So, a few things on this. This is where my lack of in depth mechanical knowledge is going to shine through.

1. You are suggesting replacing the radiator itself. Since the Rad-Trans Cooler is apart of the problem in this setup, I assume that replacing the radiator will also replace that particular cooler with a new one as well?

2. Which radiator would you recommend and what kind of price range are we talking here? I would really like to keep this project below a couple hundred dollars if possible. While the cost of bypassing this setup is obviously far cheaper than fixing it after it breaks, I would still like to avoid breaking the bank in the process.

3. I have heard a fair amount of people talk about the radiator cooler being used to warm up and regulate the ATF temp. I was doing a fair amount of reading on cooler by-passes when I came across a good thread over on an xterra forum. The guy there took a series of temperature readings from his transmission and discovered a few interesting things about the entire transmission cooling system. It really was an interesting read.

I quote one of his findings regarding the Rad-Trans Cooler: "There was no evidence of the rad-atf cooler heating the atf. On three cold starts Trad was always colder than Tout as the engine and trans warmed up. As the trans warmed up the difference became larger. The difference is few degrees when the Tout is mid 90s and 13-14F when Tout is about 120F. It takes about 20 minutes for the Tout to reach about 150F with normal highway driving when the air temp is about 75F."

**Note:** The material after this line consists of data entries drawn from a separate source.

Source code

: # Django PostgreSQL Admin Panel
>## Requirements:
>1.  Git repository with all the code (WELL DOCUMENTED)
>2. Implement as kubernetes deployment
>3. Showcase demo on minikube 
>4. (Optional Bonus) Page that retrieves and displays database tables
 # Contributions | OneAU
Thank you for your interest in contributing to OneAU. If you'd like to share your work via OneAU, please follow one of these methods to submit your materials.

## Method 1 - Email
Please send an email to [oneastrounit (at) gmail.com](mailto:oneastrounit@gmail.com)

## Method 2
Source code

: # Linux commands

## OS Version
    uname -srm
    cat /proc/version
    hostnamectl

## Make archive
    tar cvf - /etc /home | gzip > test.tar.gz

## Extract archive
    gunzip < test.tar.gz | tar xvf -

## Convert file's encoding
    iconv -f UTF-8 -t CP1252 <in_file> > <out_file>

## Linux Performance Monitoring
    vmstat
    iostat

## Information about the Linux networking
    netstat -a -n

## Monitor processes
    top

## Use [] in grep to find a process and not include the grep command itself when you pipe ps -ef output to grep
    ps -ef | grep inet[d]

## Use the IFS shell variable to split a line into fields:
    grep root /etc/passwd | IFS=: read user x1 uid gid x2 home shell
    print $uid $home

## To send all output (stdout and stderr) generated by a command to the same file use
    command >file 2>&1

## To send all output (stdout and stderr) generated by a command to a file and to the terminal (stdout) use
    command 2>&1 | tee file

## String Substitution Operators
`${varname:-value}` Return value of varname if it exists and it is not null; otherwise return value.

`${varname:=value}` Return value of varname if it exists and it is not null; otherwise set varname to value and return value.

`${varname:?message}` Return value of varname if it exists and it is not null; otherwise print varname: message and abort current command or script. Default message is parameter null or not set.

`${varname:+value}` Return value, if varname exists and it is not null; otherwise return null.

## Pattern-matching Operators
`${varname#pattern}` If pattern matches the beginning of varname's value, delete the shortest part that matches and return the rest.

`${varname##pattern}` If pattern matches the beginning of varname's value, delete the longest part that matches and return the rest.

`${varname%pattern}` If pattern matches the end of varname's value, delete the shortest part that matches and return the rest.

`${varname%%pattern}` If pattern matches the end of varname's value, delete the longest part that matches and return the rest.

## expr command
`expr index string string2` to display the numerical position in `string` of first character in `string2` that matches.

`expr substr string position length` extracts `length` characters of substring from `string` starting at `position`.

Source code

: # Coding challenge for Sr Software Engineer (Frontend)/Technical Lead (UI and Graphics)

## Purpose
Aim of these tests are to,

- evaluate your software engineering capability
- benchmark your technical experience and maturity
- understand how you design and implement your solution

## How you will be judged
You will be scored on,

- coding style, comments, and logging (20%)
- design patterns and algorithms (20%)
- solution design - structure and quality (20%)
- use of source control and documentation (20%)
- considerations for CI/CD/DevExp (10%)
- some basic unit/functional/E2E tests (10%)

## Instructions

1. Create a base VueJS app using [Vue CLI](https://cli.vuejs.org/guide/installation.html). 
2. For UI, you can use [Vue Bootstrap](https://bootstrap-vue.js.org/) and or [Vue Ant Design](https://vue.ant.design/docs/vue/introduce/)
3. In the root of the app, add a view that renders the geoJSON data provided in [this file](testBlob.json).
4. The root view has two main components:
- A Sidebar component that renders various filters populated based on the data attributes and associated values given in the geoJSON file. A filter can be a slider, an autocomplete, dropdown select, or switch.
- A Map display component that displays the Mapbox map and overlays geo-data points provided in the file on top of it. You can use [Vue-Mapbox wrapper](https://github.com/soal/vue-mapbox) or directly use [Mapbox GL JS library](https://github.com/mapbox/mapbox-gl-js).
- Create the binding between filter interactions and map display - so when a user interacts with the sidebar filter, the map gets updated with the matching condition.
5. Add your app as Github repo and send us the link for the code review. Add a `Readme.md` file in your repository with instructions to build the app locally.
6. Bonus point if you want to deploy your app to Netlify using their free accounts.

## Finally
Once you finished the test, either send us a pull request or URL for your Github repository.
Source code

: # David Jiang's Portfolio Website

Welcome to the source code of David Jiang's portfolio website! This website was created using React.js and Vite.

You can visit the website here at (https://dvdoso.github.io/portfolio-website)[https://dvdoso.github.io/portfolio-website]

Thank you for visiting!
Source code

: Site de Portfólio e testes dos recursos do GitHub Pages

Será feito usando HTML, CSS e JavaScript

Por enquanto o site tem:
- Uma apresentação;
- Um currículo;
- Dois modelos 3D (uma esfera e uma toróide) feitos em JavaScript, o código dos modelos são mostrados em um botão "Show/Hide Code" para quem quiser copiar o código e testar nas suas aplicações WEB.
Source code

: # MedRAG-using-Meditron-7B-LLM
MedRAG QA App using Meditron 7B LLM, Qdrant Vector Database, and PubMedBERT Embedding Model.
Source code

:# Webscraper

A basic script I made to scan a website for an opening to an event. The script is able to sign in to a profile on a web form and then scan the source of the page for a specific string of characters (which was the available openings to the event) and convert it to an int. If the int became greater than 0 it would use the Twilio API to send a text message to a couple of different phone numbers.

Tout - temperature at the trans outlet on the steel feed line
Trad - temperature at outlet of the rad-atf cooler, measured at the air-atf cooler inlet



Regardless on whether or not the Rad-Trans Cooler warms the ATF or not, if replacing the radiator fixes the issue then I am more than open to it. That particular cooler is more efficient than the Oil to Air Cooler up front and is what keeps everything cool on trails and in town.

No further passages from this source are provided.